··· PROVIDED ENTRIES
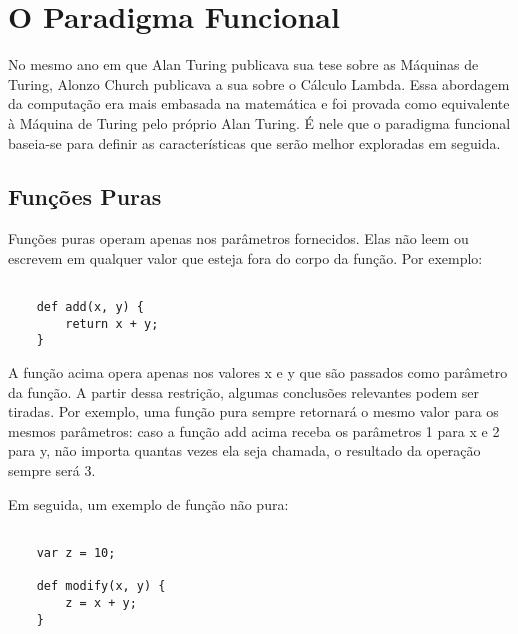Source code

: \chapter{O Paradigma Funcional}



No mesmo ano em que Alan Turing publicava sua 
tese sobre as Máquinas de Turing, Alonzo Church publicava 
a sua sobre o Cálculo Lambda. Essa abordagem da computação 
era mais embasada na matemática e foi provada como 
equivalente à Máquina de Turing pelo próprio Alan Turing. 
É nele que o paradigma funcional 
baseia-se para definir as características que serão 
melhor exploradas em seguida.



\section{Funções Puras}

Funções puras operam apenas nos parâmetros fornecidos. 
Elas não leem ou escrevem em qualquer valor que esteja 
fora do corpo da função. Por exemplo:

\begin{lstlisting}[caption={Exemplo de Função Pura},label=purefunction]

    def add(x, y) {
        return x + y;
    }

\end{lstlisting}

A função acima opera apenas nos valores x e y que 
são passados como parâmetro da função. A partir 
dessa restrição, algumas conclusões relevantes podem 
ser tiradas. Por exemplo, uma função pura sempre 
retornará o mesmo valor para os mesmos parâmetros: 
caso a função add acima receba os parâmetros 1 para x 
e 2 para y, não importa quantas vezes ela seja chamada, 
o resultado da operação sempre será 3.

Em seguida, um exemplo de função não pura:

\begin{lstlisting}[caption={Exemplo de Função Pura},label=purefunction]

    var z = 10;

    def modify(x, y) {
        z = x + y;
    }

\end{lstlisting}

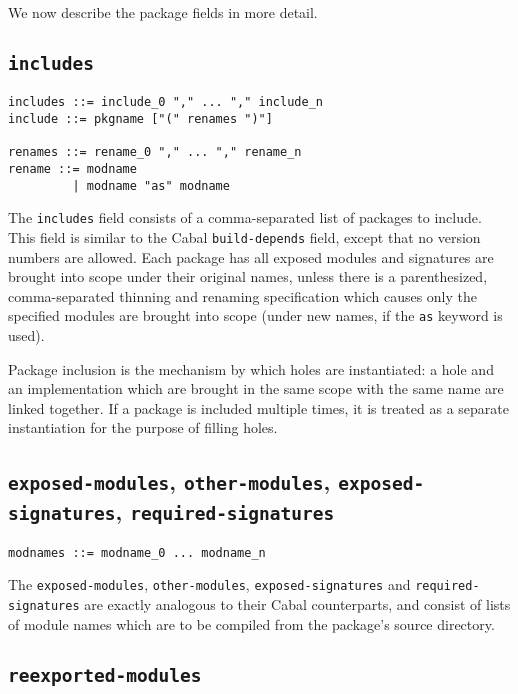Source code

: \documentclass{article}
\begin{document}
We now describe the package fields in more detail.

\subsection{\texttt{includes}}

\begin{verbatim}
includes ::= include_0 "," ... "," include_n
include ::= pkgname ["(" renames ")"]

renames ::= rename_0 "," ... "," rename_n
rename ::= modname
         | modname "as" modname
\end{verbatim}

The \texttt{includes} field consists of a comma-separated list of
packages to include.  This field is similar to the Cabal
\texttt{build-depends} field, except that no version numbers are
allowed.  Each package has all exposed modules and signatures are
brought into scope under their original names, unless there is a
parenthesized, comma-separated thinning and renaming specification which
causes only the specified modules are brought into scope (under new
names, if the \texttt{as} keyword is used).

Package inclusion is the mechanism by which holes are instantiated:
a hole and an implementation which are brought in the same scope with
the same name are linked together.  If a package is included multiple
times, it is treated as a separate instantiation for the purpose of
filling holes.

\subsection{\texttt{exposed-modules}, \texttt{other-modules}, \texttt{exposed-signatures}, \texttt{required-signatures}}

\begin{verbatim}
modnames ::= modname_0 ... modname_n
\end{verbatim}

The \texttt{exposed-modules}, \texttt{other-modules},
\texttt{exposed-signatures} and \texttt{required-signatures} are exactly
analogous to their Cabal counterparts, and consist of lists of module names
which are to be compiled from the package's source directory.

\subsection{\texttt{reexported-modules}}
\end{document}
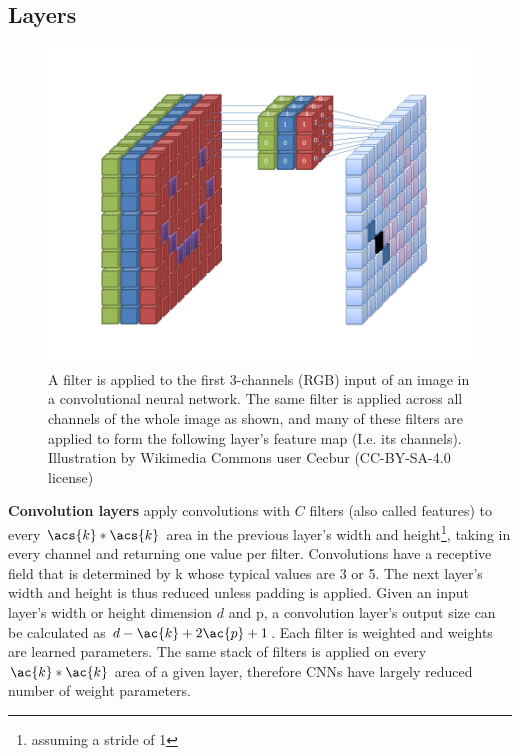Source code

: \subsection{Layers}

\begin{figure}
  \begin{center}
    \includegraphics{gfx/Convolutional_Neural_Network_with_Color_Image_Filter.png}
    \caption[Standard convolution]{A filter is applied to the first 3-channels (RGB) input of an image in a convolutional neural network. The same filter is applied across all channels of the whole image as shown, and many of these filters are applied to form the following layer's feature map (I.e. its channels). Illustration by Wikimedia Commons user Cecbur (CC-BY-SA-4.0 license)}
    \label{fig:convolutionfilter}
  \end{center}
\end{figure}

\textbf{Convolution layers} apply convolutions with $C$ filters (also called features) to every $\acs{k}*\acs{k}$ area in the previous layer's width and height\footnote{assuming a stride of 1}, taking in every channel and returning one value per filter. Convolutions have a receptive field that is determined by \ac{k} whose typical values are 3 or 5. The next layer's width and height is thus reduced unless padding is applied. Given an input layer's width or height dimension $d$ and \ac{p}, a convolution layer's output size can be calculated as $d-\ac{k}+2\ac{p}+1$. Each filter is weighted and weights are learned parameters. The same stack of filters is applied on every $\ac{k}*\ac{k}$ area of a given layer, therefore \acp{CNN} have largely reduced number of weight parameters.


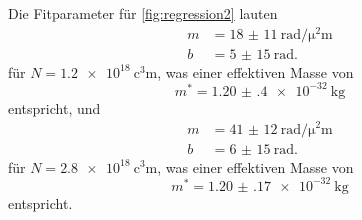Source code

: Die Fitparameter für \autoref{fig:regression2} lauten
\begin{align*}
    m &= \qty{18(11)}{\radian\per\square\micro\meter} \\
    b &= \qty{5(15)}{\radian}.
\end{align*}
für $N = \qty{1.2e18}{\cubic\centi\meter}$, was einer effektiven Masse von
\begin{equation*}
    m^* = \qty{1.20(40)e-32}{\kilo\gram}
\end{equation*}
entspricht, und
\begin{align*}
    m &= \qty{41(12)}{\radian\per\square\micro\meter} \\
    b &= \qty{6(15)}{\radian}.
\end{align*}
für $N = \qty{2.8e18}{\cubic\centi\meter}$, was einer effektiven Masse von
\begin{equation*}
    m^* = \qty{1.20(17)e-32}{\kilo\gram}
\end{equation*} 
entspricht.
······
* EXERCISE DIRECTIONS: Except for the pictures, write the data out exactly.

* RESPONSE FOR THIS EXERCISE:
Source code

: \chapter{O Paradigma Funcional}



No mesmo ano em que Alan Turing publicava sua 
tese sobre as Máquinas de Turing, Alonzo Church publicava 
a sua sobre o Cálculo Lambda. Essa abordagem da computação 
era mais embasada na matemática e foi provada como 
equivalente à Máquina de Turing pelo próprio Alan Turing. 
É nele que o paradigma funcional 
baseia-se para definir as características que serão 
melhor exploradas em seguida.



\section{Funções Puras}

Funções puras operam apenas nos parâmetros fornecidos. 
Elas não leem ou escrevem em qualquer valor que esteja 
fora do corpo da função. Por exemplo:

\begin{lstlisting}[caption={Exemplo de Função Pura},label=purefunction]

    def add(x, y) {
        return x + y;
    }

\end{lstlisting}

A função acima opera apenas nos valores x e y que 
são passados como parâmetro da função. A partir 
dessa restrição, algumas conclusões relevantes podem 
ser tiradas. Por exemplo, uma função pura sempre 
retornará o mesmo valor para os mesmos parâmetros: 
caso a função add acima receba os parâmetros 1 para x 
e 2 para y, não importa quantas vezes ela seja chamada, 
o resultado da operação sempre será 3.

Em seguida, um exemplo de função não pura:

\begin{lstlisting}[caption={Exemplo de Função Pura},label=purefunction]

    var z = 10;

    def modify(x, y) {
        z = x + y;
    }

\end{lstlisting}

Source code

: \documentclass{article}
\begin{document}
We now describe the package fields in more detail.

\subsection{\texttt{includes}}

\begin{verbatim}
includes ::= include_0 "," ... "," include_n
include ::= pkgname ["(" renames ")"]

renames ::= rename_0 "," ... "," rename_n
rename ::= modname
         | modname "as" modname
\end{verbatim}

The \texttt{includes} field consists of a comma-separated list of
packages to include.  This field is similar to the Cabal
\texttt{build-depends} field, except that no version numbers are
allowed.  Each package has all exposed modules and signatures are
brought into scope under their original names, unless there is a
parenthesized, comma-separated thinning and renaming specification which
causes only the specified modules are brought into scope (under new
names, if the \texttt{as} keyword is used).

Package inclusion is the mechanism by which holes are instantiated:
a hole and an implementation which are brought in the same scope with
the same name are linked together.  If a package is included multiple
times, it is treated as a separate instantiation for the purpose of
filling holes.

\subsection{\texttt{exposed-modules}, \texttt{other-modules}, \texttt{exposed-signatures}, \texttt{required-signatures}}

\begin{verbatim}
modnames ::= modname_0 ... modname_n
\end{verbatim}

The \texttt{exposed-modules}, \texttt{other-modules},
\texttt{exposed-signatures} and \texttt{required-signatures} are exactly
analogous to their Cabal counterparts, and consist of lists of module names
which are to be compiled from the package's source directory.

\subsection{\texttt{reexported-modules}}
\end{document}
Source code

: \subsection{Layers}

\begin{figure}
  \begin{center}
    \includegraphics{gfx/Convolutional_Neural_Network_with_Color_Image_Filter.png}
    \caption[Standard convolution]{A filter is applied to the first 3-channels (RGB) input of an image in a convolutional neural network. The same filter is applied across all channels of the whole image as shown, and many of these filters are applied to form the following layer's feature map (I.e. its channels). Illustration by Wikimedia Commons user Cecbur (CC-BY-SA-4.0 license)}
    \label{fig:convolutionfilter}
  \end{center}
\end{figure}

\textbf{Convolution layers} apply convolutions with $C$ filters (also called features) to every $\acs{k}*\acs{k}$ area in the previous layer's width and height\footnote{assuming a stride of 1}, taking in every channel and returning one value per filter. Convolutions have a receptive field that is determined by \ac{k} whose typical values are 3 or 5. The next layer's width and height is thus reduced unless padding is applied. Given an input layer's width or height dimension $d$ and \ac{p}, a convolution layer's output size can be calculated as $d-\ac{k}+2\ac{p}+1$. Each filter is weighted and weights are learned parameters. The same stack of filters is applied on every $\ac{k}*\ac{k}$ area of a given layer, therefore \acp{CNN} have largely reduced number of weight parameters.


Source code

: Die Fitparameter für \autoref{fig:regression2} lauten
\begin{align*}
    m &= \qty{18(11)}{\radian\per\square\micro\meter} \\
    b &= \qty{5(15)}{\radian}.
\end{align*}
für $N = \qty{1.2e18}{\cubic\centi\meter}$, was einer effektiven Masse von
\begin{equation*}
    m^* = \qty{1.20(40)e-32}{\kilo\gram}
\end{equation*}
entspricht, und
\begin{align*}
    m &= \qty{41(12)}{\radian\per\square\micro\meter} \\
    b &= \qty{6(15)}{\radian}.
\end{align*}
für $N = \qty{2.8e18}{\cubic\centi\meter}$, was einer effektiven Masse von
\begin{equation*}
    m^* = \qty{1.20(17)e-32}{\kilo\gram}
\end{equation*} 
entspricht.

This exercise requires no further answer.